▶ Instructions for the task:
Each line in the entries below that holds the string "setAccount" must be copied.

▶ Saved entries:

☆ ☆ ☆ ☆ ☆

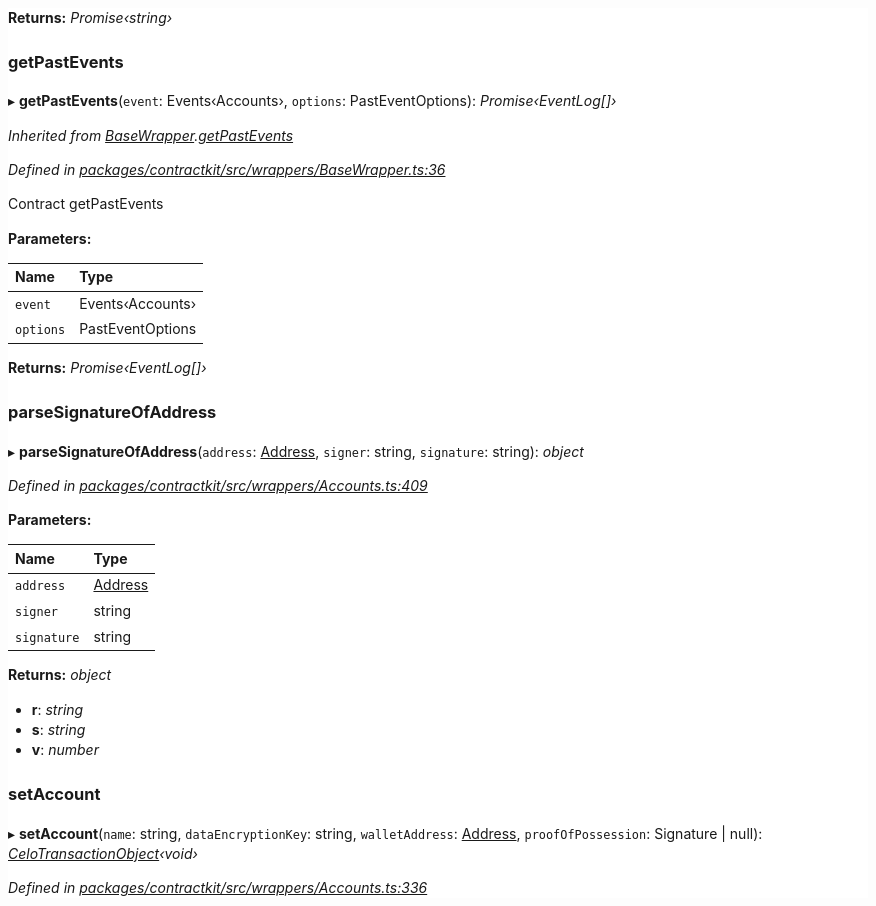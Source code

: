 **Returns:** _Promise‹string›_

### getPastEvents

▸ **getPastEvents**\(`event`: Events‹Accounts›, `options`: PastEventOptions\): _Promise‹EventLog\[\]›_

_Inherited from_ [_BaseWrapper_](../classes/_wrappers_basewrapper_.basewrapper.md)_._[_getPastEvents_](../classes/_wrappers_basewrapper_.basewrapper.md#getpastevents)

_Defined in_ [_packages/contractkit/src/wrappers/BaseWrapper.ts:36_](https://github.com/celo-org/celo-monorepo/blob/master/packages/contractkit/src/wrappers/BaseWrapper.ts#L36)

Contract getPastEvents

**Parameters:**

| Name | Type |
| :--- | :--- |
| `event` | Events‹Accounts› |
| `options` | PastEventOptions |

**Returns:** _Promise‹EventLog\[\]›_

### parseSignatureOfAddress

▸ **parseSignatureOfAddress**\(`address`: [Address](_base_.md#address), `signer`: string, `signature`: string\): _object_

_Defined in_ [_packages/contractkit/src/wrappers/Accounts.ts:409_](https://github.com/celo-org/celo-monorepo/blob/master/packages/contractkit/src/wrappers/Accounts.ts#L409)

**Parameters:**

| Name | Type |
| :--- | :--- |
| `address` | [Address](_base_.md#address) |
| `signer` | string |
| `signature` | string |

**Returns:** _object_

* **r**: _string_
* **s**: _string_
* **v**: _number_

### setAccount

▸ **setAccount**\(`name`: string, `dataEncryptionKey`: string, `walletAddress`: [Address](_base_.md#address), `proofOfPossession`: Signature \| null\): [_CeloTransactionObject_](../classes/_wrappers_basewrapper_.celotransactionobject.md)_‹void›_

_Defined in_ [_packages/contractkit/src/wrappers/Accounts.ts:336_](https://github.com/celo-org/celo-monorepo/blob/master/packages/contractkit/src/wrappers/Accounts.ts#L336)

☆ ☆ ☆ ☆ ☆

▶ Answer section:
### setAccount
▸ **setAccount**\(`name`: string, `dataEncryptionKey`: string, `walletAddress`: [Address](_base_.md#address), `proofOfPossession`: Signature \| null\): [_CeloTransactionObject_](../classes/_wrappers_basewrapper_.celotransactionobject.md)_‹void›_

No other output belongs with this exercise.